Opinion ID: 223249
Heading Depth: 4
Heading Rank: 1

Heading: Calculation of Penalty Amount

Text: The penalty amount depends on whether the employee went to the Exchange because the employer's plan (1) was not minimum essential coverage or (2) was either unaffordable or did not provide minimum value. The penalty translates to $2,000 to $3,000 per employee annually. Id. § 4980H. An employer that does not offer minimum essential coverage to all full-time employees faces a tax penalty of $166.67 per month (one-twelfth of $2,000) for each of its full-time employees, until the employer offers such coverage (subject to an exemption for the first 30 full-time employees). Id. § 4980H(a), (c)(1), (c)(2)(D). This particular penalty applies for as long as at least one employee, eligible for a premium tax credit or a subsidy, enrolls in a qualified health plan through an Exchange. Id.

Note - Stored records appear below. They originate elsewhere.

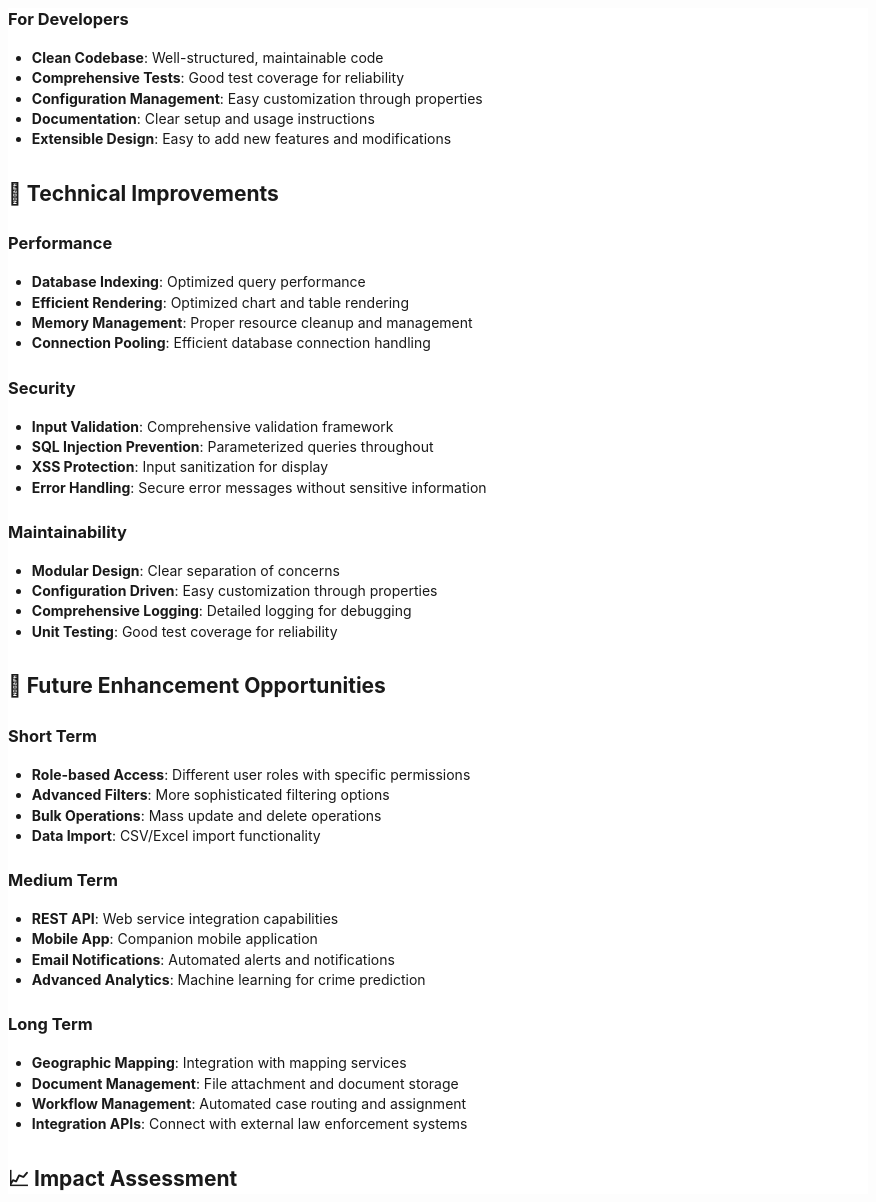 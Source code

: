 ### For Developers
- **Clean Codebase**: Well-structured, maintainable code
- **Comprehensive Tests**: Good test coverage for reliability
- **Configuration Management**: Easy customization through properties
- **Documentation**: Clear setup and usage instructions
- **Extensible Design**: Easy to add new features and modifications

## 🔧 Technical Improvements

### Performance
- **Database Indexing**: Optimized query performance
- **Efficient Rendering**: Optimized chart and table rendering
- **Memory Management**: Proper resource cleanup and management
- **Connection Pooling**: Efficient database connection handling

### Security
- **Input Validation**: Comprehensive validation framework
- **SQL Injection Prevention**: Parameterized queries throughout
- **XSS Protection**: Input sanitization for display
- **Error Handling**: Secure error messages without sensitive information

### Maintainability
- **Modular Design**: Clear separation of concerns
- **Configuration Driven**: Easy customization through properties
- **Comprehensive Logging**: Detailed logging for debugging
- **Unit Testing**: Good test coverage for reliability

## 🚀 Future Enhancement Opportunities

### Short Term
- **Role-based Access**: Different user roles with specific permissions
- **Advanced Filters**: More sophisticated filtering options
- **Bulk Operations**: Mass update and delete operations
- **Data Import**: CSV/Excel import functionality

### Medium Term
- **REST API**: Web service integration capabilities
- **Mobile App**: Companion mobile application
- **Email Notifications**: Automated alerts and notifications
- **Advanced Analytics**: Machine learning for crime prediction

### Long Term
- **Geographic Mapping**: Integration with mapping services
- **Document Management**: File attachment and document storage
- **Workflow Management**: Automated case routing and assignment
- **Integration APIs**: Connect with external law enforcement systems

## 📈 Impact Assessment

In the unaffordable coverage [57] or no minimum value scenarios, the employer faces a tax penalty of $250 per month (one-twelfth of $3,000) for each employee who (1) turns down the employer-sponsored plan; (2) purchases a qualified health plan in an Exchange; and (3) is eligible for a federal premium tax credit or subsidy in an Exchange. [58] Id. § 4980H(b)(1).